The mixture of a traditional cracking and a NZ-MS may be carried out in any manner which results in the coincident presence of such in contact with the crude oil feedstock under catalytic cracking conditions. For example, a catalyst may be employed containing both the traditional cracking catalyst and a NZ-MS in single catalyst particles or NZ-MS, with or without a matrix component, may be added as a discrete component to a traditional cracking catalyst. In one embodiment, a NZ-MS may be added to a cracking process as a make up catalyst to replace the traditional cracking catalyst that has been lost through attrition.

The following examples were carried out to illustrate the instant invention and are not intended to be limiting thereof. The zeolite LZ-210 was prepared in each example according to the disclosure of E.P.C. Publication No. 82,211, published June 29, 1983. SAPO molecular sieves were prepared according to U.S. Pat. No. 4,440,871. The SAPO molecular sieves were calcined in air prior to use in the following examples. Calcination procedures for the removal of template are disclosed in U.S. Pat. No. 4,440,871. The catalysts prepared in the following examples were evaluated by a procedure substantially the same as ASTM test method D-3907. Accordingly, reference to ASTM test method D-3907 hereinafter is meant to generally refer to the procedure of the ASTM test method with the following four modifications. First, the end boiling point of the products identified as gasoline products was 431° F. Second, the nitrogen post stripping of the catalyst was at 30 milliliters/min for a period of 23 minutes to 27 minutes. Third, the conversion is the measured conversion and not the standardized conversion of the ASTM test method. Fourth, the feedstock employed in the test method had an API gravity of 24.0°, an IBP (Initial Boiling Point) of 354° F., FBP (Final Boiling Point) of 1077° F. and a UOP K Factor of 11.8.

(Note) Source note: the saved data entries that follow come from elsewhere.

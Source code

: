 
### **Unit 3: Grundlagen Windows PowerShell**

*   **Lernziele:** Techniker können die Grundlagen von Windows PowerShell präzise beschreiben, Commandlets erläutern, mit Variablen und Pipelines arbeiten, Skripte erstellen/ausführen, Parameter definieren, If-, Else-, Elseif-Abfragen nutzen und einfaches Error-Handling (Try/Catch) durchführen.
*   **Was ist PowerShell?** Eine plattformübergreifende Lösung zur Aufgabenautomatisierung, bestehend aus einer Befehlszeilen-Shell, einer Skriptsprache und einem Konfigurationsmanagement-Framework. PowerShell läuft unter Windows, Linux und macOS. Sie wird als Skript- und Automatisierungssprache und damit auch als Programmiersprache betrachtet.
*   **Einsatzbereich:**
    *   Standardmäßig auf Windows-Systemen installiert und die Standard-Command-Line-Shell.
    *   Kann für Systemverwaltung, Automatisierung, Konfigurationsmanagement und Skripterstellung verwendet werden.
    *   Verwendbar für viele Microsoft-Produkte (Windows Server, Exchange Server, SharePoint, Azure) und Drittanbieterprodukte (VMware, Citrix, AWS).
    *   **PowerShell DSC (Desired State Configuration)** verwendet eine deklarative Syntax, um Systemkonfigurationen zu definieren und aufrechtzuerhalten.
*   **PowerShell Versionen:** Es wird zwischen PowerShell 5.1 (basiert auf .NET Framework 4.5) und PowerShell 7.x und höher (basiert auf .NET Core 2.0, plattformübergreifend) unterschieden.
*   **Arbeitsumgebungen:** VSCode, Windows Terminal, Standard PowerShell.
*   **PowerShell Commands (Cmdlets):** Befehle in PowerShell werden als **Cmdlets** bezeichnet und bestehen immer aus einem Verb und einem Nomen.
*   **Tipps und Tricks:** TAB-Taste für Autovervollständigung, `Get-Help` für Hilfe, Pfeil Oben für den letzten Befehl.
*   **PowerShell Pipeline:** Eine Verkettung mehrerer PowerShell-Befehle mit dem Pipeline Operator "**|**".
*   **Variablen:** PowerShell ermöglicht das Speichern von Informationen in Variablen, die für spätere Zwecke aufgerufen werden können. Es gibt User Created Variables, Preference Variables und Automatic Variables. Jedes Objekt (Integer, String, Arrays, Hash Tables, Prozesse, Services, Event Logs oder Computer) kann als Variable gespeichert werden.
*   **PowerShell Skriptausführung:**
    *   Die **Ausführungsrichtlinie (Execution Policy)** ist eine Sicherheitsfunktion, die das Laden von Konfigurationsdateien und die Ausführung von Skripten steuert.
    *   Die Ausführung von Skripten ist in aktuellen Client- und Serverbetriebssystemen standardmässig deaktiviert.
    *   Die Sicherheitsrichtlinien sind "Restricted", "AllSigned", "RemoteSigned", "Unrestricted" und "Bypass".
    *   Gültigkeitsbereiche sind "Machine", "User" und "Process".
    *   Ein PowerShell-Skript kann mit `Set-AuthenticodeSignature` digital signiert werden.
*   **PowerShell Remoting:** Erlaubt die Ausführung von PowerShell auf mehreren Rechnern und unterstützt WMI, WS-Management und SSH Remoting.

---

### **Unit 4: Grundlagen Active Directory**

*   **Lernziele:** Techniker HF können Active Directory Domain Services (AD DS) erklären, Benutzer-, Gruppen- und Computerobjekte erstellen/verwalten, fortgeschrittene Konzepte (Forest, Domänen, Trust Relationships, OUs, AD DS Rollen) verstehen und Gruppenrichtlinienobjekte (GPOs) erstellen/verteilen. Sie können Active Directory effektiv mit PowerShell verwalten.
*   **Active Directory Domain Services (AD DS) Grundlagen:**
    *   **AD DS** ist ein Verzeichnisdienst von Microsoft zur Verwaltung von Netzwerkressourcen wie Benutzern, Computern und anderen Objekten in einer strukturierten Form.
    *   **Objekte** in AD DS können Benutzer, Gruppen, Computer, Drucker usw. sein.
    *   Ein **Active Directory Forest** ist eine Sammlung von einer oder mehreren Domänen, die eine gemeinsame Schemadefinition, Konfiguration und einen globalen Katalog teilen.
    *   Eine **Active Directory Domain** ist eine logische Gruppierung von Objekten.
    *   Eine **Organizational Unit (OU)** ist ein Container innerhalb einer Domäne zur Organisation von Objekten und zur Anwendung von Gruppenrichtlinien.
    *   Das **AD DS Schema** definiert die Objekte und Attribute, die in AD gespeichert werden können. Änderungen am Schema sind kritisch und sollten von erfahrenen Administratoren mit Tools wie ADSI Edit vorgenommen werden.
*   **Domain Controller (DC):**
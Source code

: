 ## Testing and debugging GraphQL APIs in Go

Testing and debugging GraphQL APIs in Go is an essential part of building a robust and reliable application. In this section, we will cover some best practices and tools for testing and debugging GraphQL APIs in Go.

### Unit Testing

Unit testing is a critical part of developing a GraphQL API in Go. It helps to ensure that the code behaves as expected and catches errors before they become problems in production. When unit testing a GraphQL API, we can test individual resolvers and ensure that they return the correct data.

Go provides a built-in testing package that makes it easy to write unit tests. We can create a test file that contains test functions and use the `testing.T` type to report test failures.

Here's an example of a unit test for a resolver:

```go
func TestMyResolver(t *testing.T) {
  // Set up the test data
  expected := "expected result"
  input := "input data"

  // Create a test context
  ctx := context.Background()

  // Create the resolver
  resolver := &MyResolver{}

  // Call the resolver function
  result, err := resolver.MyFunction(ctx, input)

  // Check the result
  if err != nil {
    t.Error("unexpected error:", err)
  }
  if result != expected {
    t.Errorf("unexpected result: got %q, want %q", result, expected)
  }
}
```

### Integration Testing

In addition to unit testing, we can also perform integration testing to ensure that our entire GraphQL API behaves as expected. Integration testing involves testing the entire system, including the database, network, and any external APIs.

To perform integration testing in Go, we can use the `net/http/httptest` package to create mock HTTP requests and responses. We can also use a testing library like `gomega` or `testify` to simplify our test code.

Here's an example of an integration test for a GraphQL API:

A cracking catalyst was prepared according to the invention employing a mixture of SAPO-5 and LZ-210. In addition, cracking catalyst containing LZ-210 was prepared as a reference catalyst. The catalysts were prepared using LZ-210, having a SiO2 /Al2 O3 ratio of 9.0, and SAPO-5. Two catalysts were prepared. Catalyst A was the reference catalyst and Catalyst B was a catalyst according to this invention. Catalyst A was prepared by slurrying 18% by weight LZ-210, 18% by weight of pseudobeohmite alumina, 60% by weight of a kaolin clay; 4% by weight of a silica and enough water to form a slurry having a 25% by weight solids content. The aforementioned percentages for the solid components are given on a dry basis. The slurry was then spray dried to obtain a fluidizable catalyst composite that would pass through a 150 micron sieve (U.S. Standard). The catalyst was then calcined at 600°C for 1 hour and then steam deactivated at 740°C for 2 hours in 100% steam. Catalyst B was prepared by mixing Catalyst A and SAPO-5. The SAPO-5 was steam deactivated at 760°C for 2 hours in 100% steam prior to mixing with Catalyst A. The steam deactivation procedures are provided to simulate the environment experienced by commercial cracking catalysts. Catalyst B contained 10 percent by weight of SAPO-5 based on the total weight of Catalyst B.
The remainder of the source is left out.